▸ WORK TO BE COMPLETED:
Each line that has the string "DoxyCompactItemize" must be copied from the records below.

Dataset entries:
-.-.-
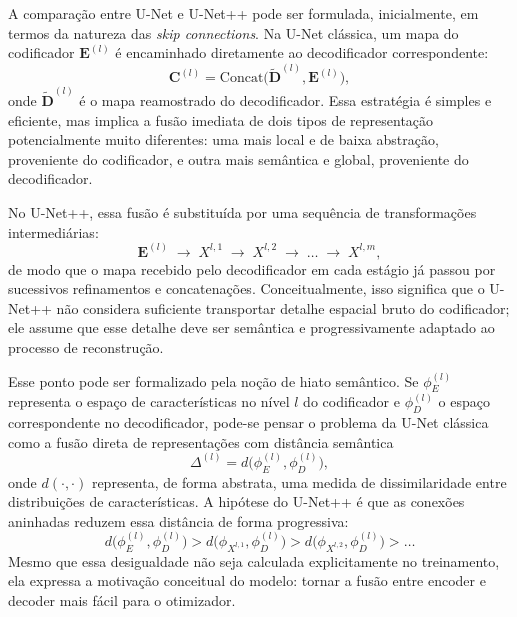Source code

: \documentclass[tcc,capa]{texufpel}
\begin{document}
A comparação entre U-Net e U-Net++ pode ser formulada, inicialmente, em termos da natureza das \textit{skip connections}. Na U-Net clássica, um mapa do codificador \(\mathbf{E}^{(l)}\) é encaminhado diretamente ao decodificador correspondente:
\begin{equation}
	\mathbf{C}^{(l)}
	=
	\mathrm{Concat}\big(\tilde{\mathbf{D}}^{(l)}, \mathbf{E}^{(l)}\big),
\end{equation}
onde \(\tilde{\mathbf{D}}^{(l)}\) é o mapa reamostrado do decodificador. Essa estratégia é simples e eficiente, mas implica a fusão imediata de dois tipos de representação potencialmente muito diferentes: uma mais local e de baixa abstração, proveniente do codificador, e outra mais semântica e global, proveniente do decodificador.

No U-Net++, essa fusão é substituída por uma sequência de transformações intermediárias:
\begin{equation}
	\mathbf{E}^{(l)}
	\;\rightarrow\;
	X^{l,1}
	\;\rightarrow\;
	X^{l,2}
	\;\rightarrow\;
	\dots
	\;\rightarrow\;
	X^{l,m},
\end{equation}
de modo que o mapa recebido pelo decodificador em cada estágio já passou por sucessivos refinamentos e concatenações. Conceitualmente, isso significa que o U-Net++ não considera suficiente transportar detalhe espacial bruto do codificador; ele assume que esse detalhe deve ser semântica e progressivamente adaptado ao processo de reconstrução.

Esse ponto pode ser formalizado pela noção de hiato semântico. Se \(\phi_E^{(l)}\) representa o espaço de características no nível \(l\) do codificador e \(\phi_D^{(l)}\) o espaço correspondente no decodificador, pode-se pensar o problema da U-Net clássica como a fusão direta de representações com distância semântica
\begin{equation}
	\Delta^{(l)} = d\big(\phi_E^{(l)}, \phi_D^{(l)}\big),
\end{equation}
onde \(d(\cdot,\cdot)\) representa, de forma abstrata, uma medida de dissimilaridade entre distribuições de características. A hipótese do U-Net++ é que as conexões aninhadas reduzem essa distância de forma progressiva:
\begin{equation}
	d\big(\phi_E^{(l)}, \phi_D^{(l)}\big)
	>
	d\big(\phi_{X^{l,1}}, \phi_D^{(l)}\big)
	>
	d\big(\phi_{X^{l,2}}, \phi_D^{(l)}\big)
	>
	\dots
\end{equation}
Mesmo que essa desigualdade não seja calculada explicitamente no treinamento, ela expressa a motivação conceitual do modelo: tornar a fusão entre encoder e decoder mais fácil para o otimizador.
\end{document}
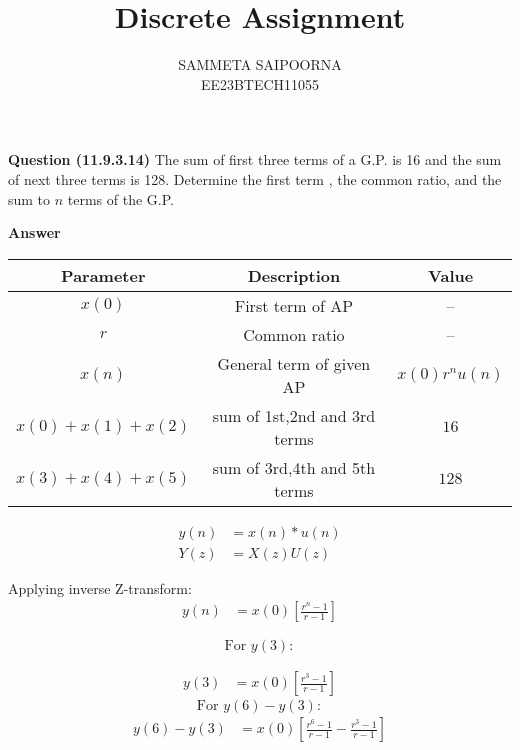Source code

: \documentclass[journal,12pt,onecolumn]{IEEEtran}
\theoremstyle{remark}
\begin{document}
\let\vec\mathbf



\bigskip

\renewcommand{\thefigure}{\theenumi}
\renewcommand{\thetable}{\theenumi}

\title{Discrete Assignment}
\author{SAMMETA SAIPOORNA\\ EE23BTECH11055}
\maketitle
\textbf{Question (11.9.3.14)}
The sum of first three terms of a G.P. is 16 and the sum of next three terms is 128. Determine the first term , the common ratio, and the sum to $n$ terms of the G.P.


\textbf{Answer}


\begin{tabular}{|c|c|c|}
      \hline
      Parameter & Description & Value\\\hline
      $x(0)$ & First term of AP & --\\\hline
      $r$ & Common ratio & --\\\hline
      $x(n)$ & General term of given AP & $x(0)r^nu(n)$\\\hline
      $x(0)+x(1)+x(2)$ & sum of 1st,2nd and 3rd terms & $16$\\\hline
      $x(3)+x(4)+x(5)$ & sum of 3rd,4th and 5th terms & $128$\\\hline
\end{tabular}

\begin{align}
y(n) &= x(n) * u(n) \label{eq:1} \\
Y(z) &= X(z) U(z) \label{eq:2}
\end{align}

Applying inverse Z-transform:
\begin{align}
y(n) &= x(0) \left[ \frac{r^n - 1}{r - 1} \right] \label{eq:3}
\end{align}

$$
\text{For } y(3):
$$

\begin{align}
y(3) &= x(0) \left[ \frac{r^3 - 1}{r - 1} \right] \label{eq:4}
\end{align}
$$
\text{For } y(6) - y(3):
$$
\begin{align}
y(6) - y(3) &= x(0) \left[ \frac{r^6 - 1}{r - 1} - \frac{r^3 - 1}{r - 1} \right] \label{eq:5}
\end{align}
\end{document}
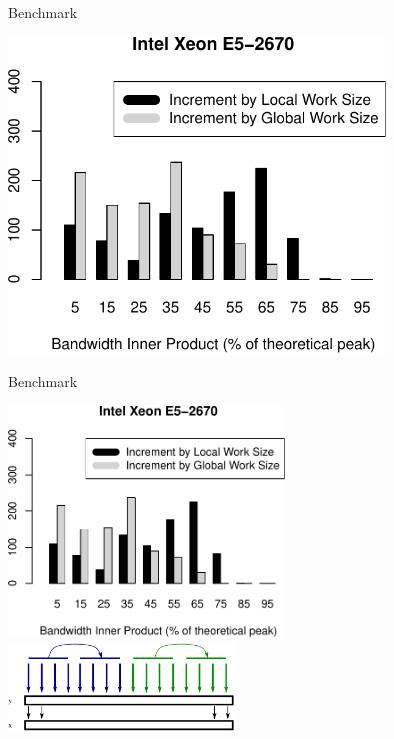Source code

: \begin{frame}{Benchmark}
  \begin{center} \includegraphics[width=0.75\textwidth]{figures/xeon_cpu_double_hist_itertype_dot} \end{center}
\end{frame}

\begin{frame}{Benchmark}
  \begin{center} \includegraphics[width=0.55\textwidth]{figures/xeon_cpu_double_hist_itertype_dot} \\[1em]
                 \includegraphics[width=0.45\textwidth]{figures/copy-kernel-cpu-full} 
  \end{center}
\end{frame}


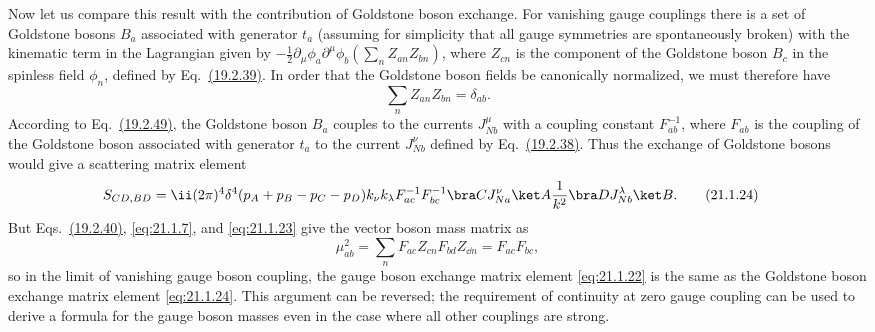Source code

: Now let us compare this result with the contribution of Goldstone boson
exchange. For vanishing gauge couplings there is a set of Goldstone bosons
$B_a$ associated with generator $t_a$ (assuming for simplicity
that all gauge symmetries are spontaneously broken) with the kinematic term
in the Lagrangian given by
$-\frac12\partial_\mu\phi_a\partial^\mu\phi_b
\left(\sum_nZ_{a n}Z_{b n}\right)$, where $Z_{c n}$ is the
component of the Goldstone boson $B_c$ in the spinless field $\phi_n$,
defined by
Eq.~\hyperref[eq:19.2.39]{(19.2.39)}. In order that the Goldstone boson
fields be canonically normalized, we must therefore have
\begin{equation}
 \sum_n Z_{a n}Z_{b n}=\delta_{ab}.
 \tag{21.1.23}\label{eq:21.1.23}
\end{equation}
According to Eq.~\hyperref[eq:19.2.49]{(19.2.49)}, the Goldstone boson
$B_a$ couples to the currents $J_{Nb}^{\mu}$ with a coupling
constant $F^{-1}_{ab}$, where $F_{ab}$ is the coupling of
the Goldstone boson associated with generator $t_a$ to the current
$J_{Nb}^{\nu}$ defined by Eq.~\hyperref[eq:19.2.38]{(19.2.38)}. Thus
the exchange of Goldstone bosons would give a scattering matrix element
\begin{align}
 S_{CD,BD}={}&\ii(2\pi)^4\delta^4(p_A+p_B-p_C-p_D)
 k_\nu k_\lambda
 F^{-1}_{ac}F^{-1}_{bc}
 \bra C J_{Na}^{\nu}\ket A
 \frac1{k^2}
 \bra D J_{Nb}^{\lambda}\ket B.
 \tag{21.1.24}\label{eq:21.1.24}
\end{align}
But Eqs.~\hyperref[eq:19.2.40]{(19.2.40)}, \eqref{eq:21.1.7}, and
\eqref{eq:21.1.23} give the vector boson mass matrix as
\begin{equation}
 \mu^2_{ab}
 =\sum_n F_{ac}Z_{c n}
 F_{bd}Z_{\dd n}
 =F_{ac}F_{bc},
 \tag{21.1.25}\label{eq:21.1.25}
\end{equation}
so in the limit of vanishing gauge boson coupling, the gauge boson exchange
matrix element \eqref{eq:21.1.22} is the same as the Goldstone boson
exchange matrix element \eqref{eq:21.1.24}. This argument can be reversed;
the requirement of continuity at zero gauge coupling can be used to derive
a formula for the gauge boson masses even in the case where all other
couplings are strong.
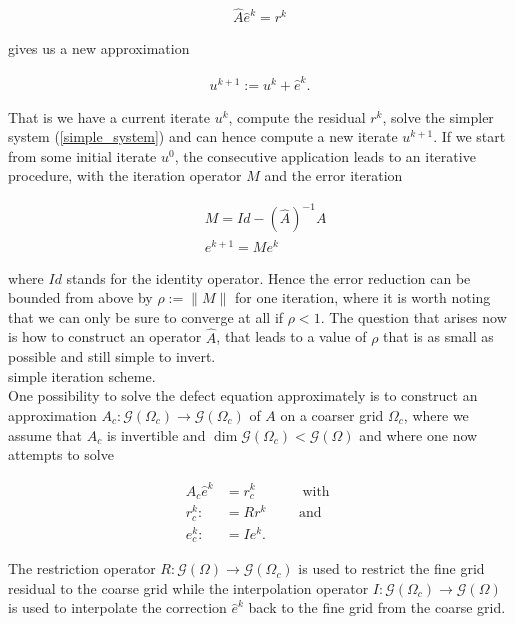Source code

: \documentclass[../draft_1.tex]{subfiles}
\begin{document}
\begin{ceqn}
	\begin{align}
	\label{simple_system}
\hat{A} \hat{e}^k = r^k
	\end{align}
\end{ceqn}
gives us a new approximation 
\begin{ceqn}
	\begin{align}
	\label{update_correction}
u^{k+1} := u^k + \hat{e}^k.
	\end{align}
\end{ceqn}
That is we have a current iterate $u^k$, compute the residual $r^k$, solve the simpler system (\ref{simple_system}) and can hence compute a new iterate $u^{k+1}$. If we start from some initial iterate $u^0$, the consecutive application leads to an iterative procedure, with the iteration operator $M$ and the error iteration 
\begin{ceqn}
	\begin{align}
&M = Id - (\hat{A})^{-1} A \\
&e^{k+1} = M e^k
	\end{align}
\end{ceqn}
where $Id$ stands for the identity operator. Hence the error reduction can be bounded from above by $\rho := \| M \|$ for one iteration, where it is worth noting that we can only be sure to converge at all if $\rho < 1$.  The question that arises now is how to construct an operator $\hat{A}$, that leads to a value of $\rho$ that is as small as possible and still simple to invert. 
\smallskip 
\\
simple iteration scheme. 
\smallskip
\\
One possibility to solve the defect equation approximately is to construct an approximation $A_c: \mathcal{G}(\Omega_c) \rightarrow \mathcal{G}(\Omega_c)$ of $A$ on a coarser grid $\Omega_c$, where we assume that $A_c$ is invertible and $\dim \mathcal{G}(\Omega_c) < \mathcal{G}(\Omega)$ and where one now attempts to solve
\begin{ceqn}
	\begin{align}
	\label{coarse_grid_problem}
A_c \hat{e}^k &= r_c^k \quad \qquad \text{ with } \\
r_c^k :&= R r^k \qquad \text{ and }\\
e_c^k :&= I e^k. 
	\end{align}
\end{ceqn}
The restriction operator $R : \mathcal{G}(\Omega) \rightarrow \mathcal{G}(\Omega_c)$ is used to restrict the fine grid residual to the coarse grid while the interpolation operator $I: \mathcal{G}(\Omega_c) \rightarrow \mathcal{G}(\Omega)$ is used to interpolate the correction $ \hat{e}^k$ back to the fine grid from the coarse grid. 
\end{document}
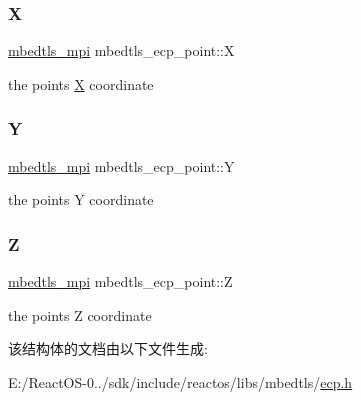 \subsubsection{\texorpdfstring{X}{X}}
{\footnotesize\ttfamily \hyperlink{structmbedtls__mpi}{mbedtls\+\_\+mpi} mbedtls\+\_\+ecp\+\_\+point\+::X}

the point\textquotesingle{}s \hyperlink{class_x}{X} coordinate \mbox{\label{structmbedtls__ecp__point_af8fb56647185a0186c7a3c54eea30a4d}} 
\subsubsection{\texorpdfstring{Y}{Y}}
{\footnotesize\ttfamily \hyperlink{structmbedtls__mpi}{mbedtls\+\_\+mpi} mbedtls\+\_\+ecp\+\_\+point\+::Y}

the point\textquotesingle{}s Y coordinate \mbox{\label{structmbedtls__ecp__point_a83c24649cb4c1ed8aae6449a29d094e5}} 
\subsubsection{\texorpdfstring{Z}{Z}}
{\footnotesize\ttfamily \hyperlink{structmbedtls__mpi}{mbedtls\+\_\+mpi} mbedtls\+\_\+ecp\+\_\+point\+::Z}

the point\textquotesingle{}s Z coordinate 

该结构体的文档由以下文件生成\+:\begin{DoxyCompactItemize}
\item 
E\+:/\+React\+O\+S-\/0../sdk/include/reactos/libs/mbedtls/\hyperlink{ecp_8h}{ecp.\+h}\end{DoxyCompactItemize}
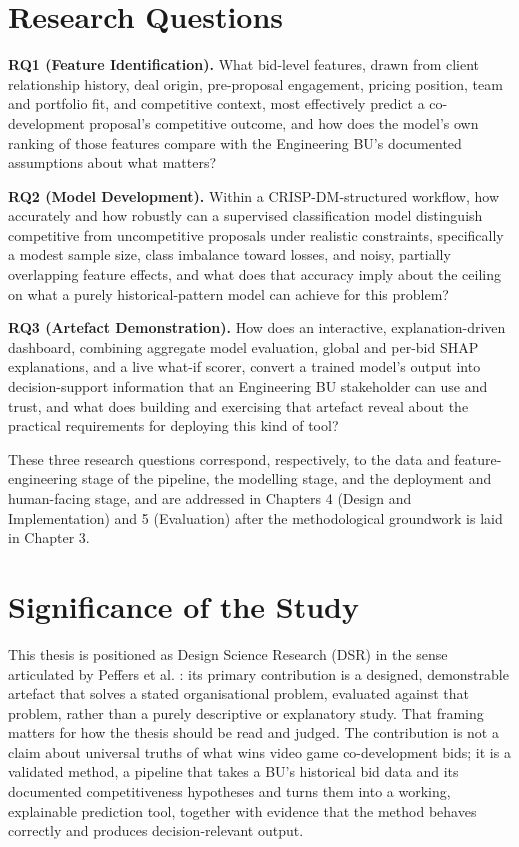 \documentclass[12pt,oneside]{report}
\begin{document}
\hypertarget{research-questions}{%
\section{Research Questions}\label{research-questions}}

\textbf{RQ1 (Feature Identification).} What bid-level features, drawn
from client relationship history, deal origin, pre-proposal engagement,
pricing position, team and portfolio fit, and competitive context, most
effectively predict a co-development proposal's competitive outcome, and
how does the model's own ranking of those features compare with the
Engineering BU's documented assumptions about what matters?

\textbf{RQ2 (Model Development).} Within a CRISP-DM-structured workflow,
how accurately and how robustly can a supervised classification model
distinguish competitive from uncompetitive proposals under realistic
constraints, specifically a modest sample size, class imbalance toward
losses, and noisy, partially overlapping feature effects, and what does
that accuracy imply about the ceiling on what a purely
historical-pattern model can achieve for this problem?

\textbf{RQ3 (Artefact Demonstration).} How does an interactive,
explanation-driven dashboard, combining aggregate model evaluation,
global and per-bid SHAP explanations, and a live what-if scorer, convert
a trained model's output into decision-support information that an
Engineering BU stakeholder can use and trust, and what does building and
exercising that artefact reveal about the practical requirements for
deploying this kind of tool?

These three research questions correspond, respectively, to the data and
feature-engineering stage of the pipeline, the modelling stage, and the
deployment and human-facing stage, and are addressed in Chapters 4
(Design and Implementation) and 5 (Evaluation) after the methodological
groundwork is laid in Chapter 3.

\hypertarget{significance-of-the-study}{%
\section{Significance of the Study}\label{significance-of-the-study}}

This thesis is positioned as Design Science Research (DSR) in the sense
articulated by Peffers et al. \citep{peffers2007design}: its primary
contribution is a designed, demonstrable artefact that solves a stated
organisational problem, evaluated against that problem, rather than a
purely descriptive or explanatory study. That framing matters for how
the thesis should be read and judged. The contribution is not a claim
about universal truths of what wins video game co-development bids; it
is a validated method, a pipeline that takes a BU's historical bid data
and its documented competitiveness hypotheses and turns them into a
working, explainable prediction tool, together with evidence that the
method behaves correctly and produces decision-relevant output.
\end{document}
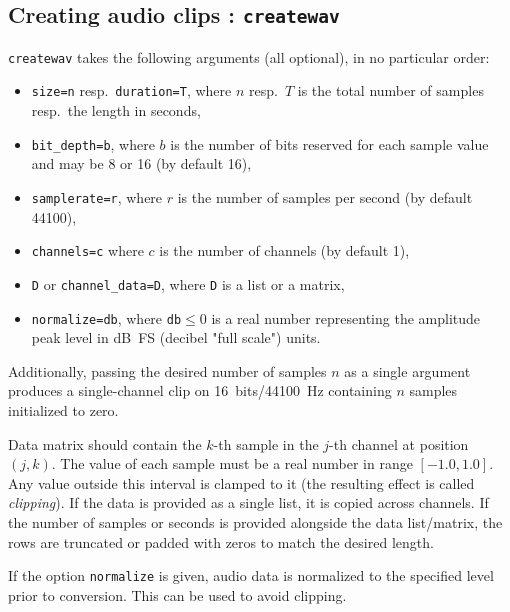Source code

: \documentclass[a4paper,11pt]{book}
\begin{document}
\subsection{Creating audio clips : {\tt createwav}}
{\tt createwav} takes the following arguments (all optional), in no particular order:
\begin{itemize}
  \item {\tt size=n} resp.~{\tt duration=T}, where $n$ resp.~$T$ is the total number of samples resp.~the length in seconds,
  \item {\tt bit\_depth=b}, where $b$ is the number of bits reserved for each sample value and may be 8 or 16 (by default 16),
  \item {\tt samplerate=r}, where $r$ is the number of samples per second (by default 44100),
  \item {\tt channels=c} where $c$ is the number of channels (by default 1),
  \item {\tt D} or {\tt channel\_data=D}, where {\tt D} is a list or a matrix,
  \item {\tt normalize=db}, where {\tt db}$\leq 0$ is a real number representing the amplitude peak level in dB~FS (decibel "full scale") units.
\end{itemize}
Additionally, passing the desired number of samples $n$ as a single argument produces a single-channel clip on 16~bits/44100~Hz containing $n$ samples initialized to zero.

Data matrix should contain the $k$-th sample in the $j$-th channel at position $(j,k)$. The value of each sample must be a real number in range $[-1.0,1.0]$. Any value outside this interval is clamped to it (the resulting effect is called \emph{clipping}). If the data is provided as a single list, it is copied across channels. If the number of samples or seconds is provided alongside the data list/matrix, the rows are truncated or padded with zeros to match the desired length.

If the option {\tt normalize} is given, audio data is normalized to the specified level prior to conversion. This can be used to avoid clipping.
\end{document}
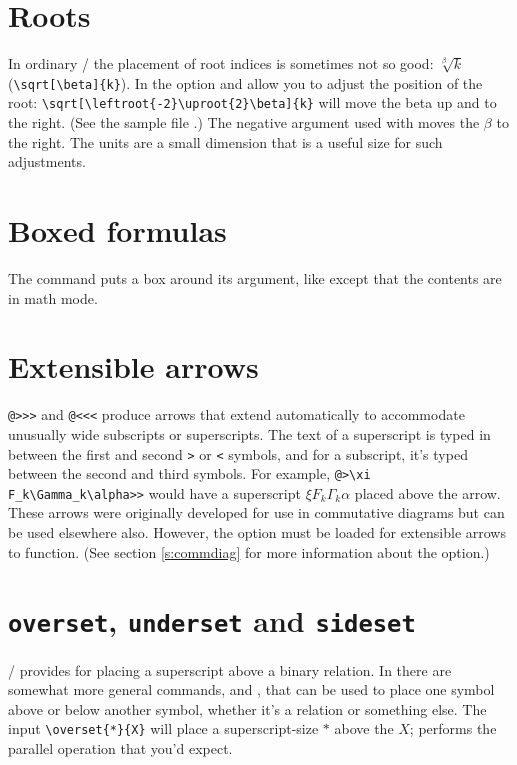 \section{Roots}

In ordinary \latex/ the placement of root indices is sometimes not so
good: $\sqrt[\beta]{k}$ (\verb"\sqrt"\5\verb"[\beta]{k}").  In the
 option  and  allow you to adjust
the position of the root:
\verb"\sqrt"\5\verb"[\leftroot{-2}"\5\verb"\uproot{2}"\5\verb"\beta]{k}"
will move the beta up and to the right.
(See the sample file .) The negative argument
used with  moves the $\beta$ to the right. The units are
a small dimension that is a useful size for such
adjustments.

\section{Boxed formulas} The command  puts a box around its
argument, like  except that the contents are in math mode.

\section{Extensible arrows}  \verb"@>>>" and \verb"@<<<" produce
arrows that extend automatically to accommodate unusually wide
subscripts or superscripts.  The text of a superscript is typed in
between the first and second \verb+>+ or \verb+<+ symbols, and for a
subscript, it's typed between the second and third symbols. For example,
\verb+@>\xi F_k\Gamma_k\alpha>>+ would have a superscript $\xi
F_k\Gamma_k\alpha$ placed above the arrow.   These arrows were
originally developed for use in commutative diagrams but can be used
elsewhere also.  However, the  option must be loaded for extensible
arrows to function.  (See section \ref{s:commdiag} for more information about
the  option.)

\section{{\tt\bslash overset}, {\tt\bslash underset} and
{\tt\bslash sideset}} \latex/ provides  for
placing a superscript above a binary relation.  In 
there are somewhat more general commands,  and
, that can be used to place one symbol above or
below another symbol, whether it's a relation or something
else.  The input \verb"\overset{*}{X}" will place a
superscript-size $*$ above the  $X$;  performs
the parallel operation that you'd expect.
-.-.-
▸ OUTPUT OF THE TASK:
该结构体的文档由以下文件生成\+:\begin{DoxyCompactItemize}
E\+:/\+React\+O\+S-\/0../sdk/include/reactos/libs/mbedtls/\hyperlink{ecp_8h}{ecp.\+h}\end{DoxyCompactItemize}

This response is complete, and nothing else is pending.